Шрифт:
Свиридов покачал головой и повторил одними губами:
— Что-то жуткое…
Они молча оделись и прошли в кухню. Выяснилось, что накануне Настя не ела вообще ничего, кроме спиртного: мартини, излюбленного фокинского кальвадоса, то бишь яблочной водки, текилы, а также «Джонни Уокера», при одном упоминании о котором бедную девушку начинало мутить.
Свиридов наскоро сварганил завтрак — Настя готовить не умела совершенно — и мрачно сжевал его, глядя куда-то в пол и, по всей видимости, усиленно размышляя.
— Что они тебе сказали? — наконец не выдержала Настя, когда обычно столь словоохотливый Влад не произнес ни одного слова в течение десяти минут. — Ну скажи мне.., может, так будет лучше.
Свиридов поднял на нее задумчивые глаза, пожевал губами, как то обычно делают старые деды в расцвете маразма, и наконец сказал:
— Теперь, кажется, кое-что становится ясным.
Но неясного — много, много больше.
Настя долго смотрела на его оцепеневшее лицо.
Потом поднялась и произнесла:
— А ты не помнишь, какой сегодня день?
— Какой сегодня день?
— Сегодня состоятся похороны.., похороны Иры.
И в тот момент, когда Настя произнесла эти слова, Свиридов уже знал имена тех, кто именно завертел этот дьявольский круговорот кровавых и таинственных событий…
Впрочем, через несколько минут выяснилось, что похороны были перенесены на следующий день — на день возвращения в Россию Владимира Ивановича Ковалева. Настя ошиблась: она посчитала, что похороны всегда проходят на третий день после смерти.

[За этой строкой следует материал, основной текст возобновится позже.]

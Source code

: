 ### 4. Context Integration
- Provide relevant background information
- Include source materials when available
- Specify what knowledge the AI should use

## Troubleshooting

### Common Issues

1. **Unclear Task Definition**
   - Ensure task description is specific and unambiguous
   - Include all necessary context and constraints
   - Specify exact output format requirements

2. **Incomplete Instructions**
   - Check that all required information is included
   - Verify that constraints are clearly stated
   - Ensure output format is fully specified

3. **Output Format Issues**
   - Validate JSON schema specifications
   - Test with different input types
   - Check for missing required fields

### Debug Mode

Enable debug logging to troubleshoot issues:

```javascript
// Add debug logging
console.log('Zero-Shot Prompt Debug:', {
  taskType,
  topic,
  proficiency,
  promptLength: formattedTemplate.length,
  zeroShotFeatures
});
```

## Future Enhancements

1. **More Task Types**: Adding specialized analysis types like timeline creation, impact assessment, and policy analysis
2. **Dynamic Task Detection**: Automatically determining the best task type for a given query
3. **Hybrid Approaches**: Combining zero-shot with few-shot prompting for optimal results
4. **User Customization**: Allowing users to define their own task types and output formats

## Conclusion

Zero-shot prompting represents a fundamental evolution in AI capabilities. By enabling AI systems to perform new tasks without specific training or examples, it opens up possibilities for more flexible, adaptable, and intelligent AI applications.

Но Ирина погибла на стыке двух суток, и любые из них можно было признать днем ее смерти.
Было половина девятого утра, когда Свиридов узнал о переносе похорон от позвонившего ему Стеклова, начальника охраны Владимира Ивановича Ковалева. Влад долго говорил с ним, правда, не упомянув о звонке таинственного Михаила.

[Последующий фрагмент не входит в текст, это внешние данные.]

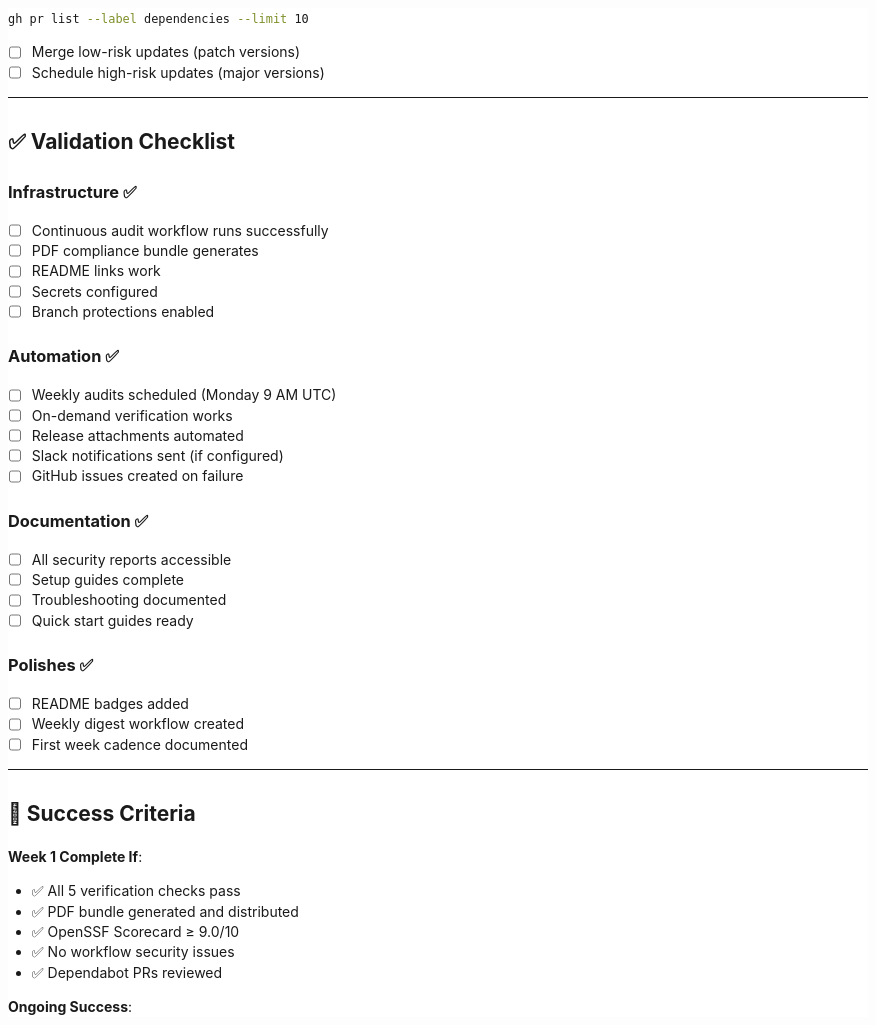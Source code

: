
   ```bash
  gh pr list --label dependencies --limit 10
  ```

- [ ] Merge low-risk updates (patch versions)
- [ ] Schedule high-risk updates (major versions)

---

## ✅ Validation Checklist

### **Infrastructure** ✅

- [ ] Continuous audit workflow runs successfully
- [ ] PDF compliance bundle generates
- [ ] README links work
- [ ] Secrets configured
- [ ] Branch protections enabled

### **Automation** ✅

- [ ] Weekly audits scheduled (Monday 9 AM UTC)
- [ ] On-demand verification works
- [ ] Release attachments automated
- [ ] Slack notifications sent (if configured)
- [ ] GitHub issues created on failure

### **Documentation** ✅

- [ ] All security reports accessible
- [ ] Setup guides complete
- [ ] Troubleshooting documented
- [ ] Quick start guides ready

### **Polishes** ✅

- [ ] README badges added
- [ ] Weekly digest workflow created
- [ ] First week cadence documented

---

## 🎯 Success Criteria

**Week 1 Complete If**:

- ✅ All 5 verification checks pass
- ✅ PDF bundle generated and distributed
- ✅ OpenSSF Scorecard ≥ 9.0/10
- ✅ No workflow security issues
- ✅ Dependabot PRs reviewed

**Ongoing Success**:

…Теперь у Свиридова было достаточно времени, приготовиться к похоронам, потому что встреча с людьми Михаила, привязанная к проводам в последний путь Ирины Свиридовой, была перенесена на следующий день.
На полдень.
Примерно в одиннадцать часов дня «Шевроле-Блейзер», в котором сидели Свиридов и Настя, выехал из столицы и помчался на юго-восток.
— Ты так и не объяснил мне, зачем мы едем в этот твой Саратов? В эту глушь…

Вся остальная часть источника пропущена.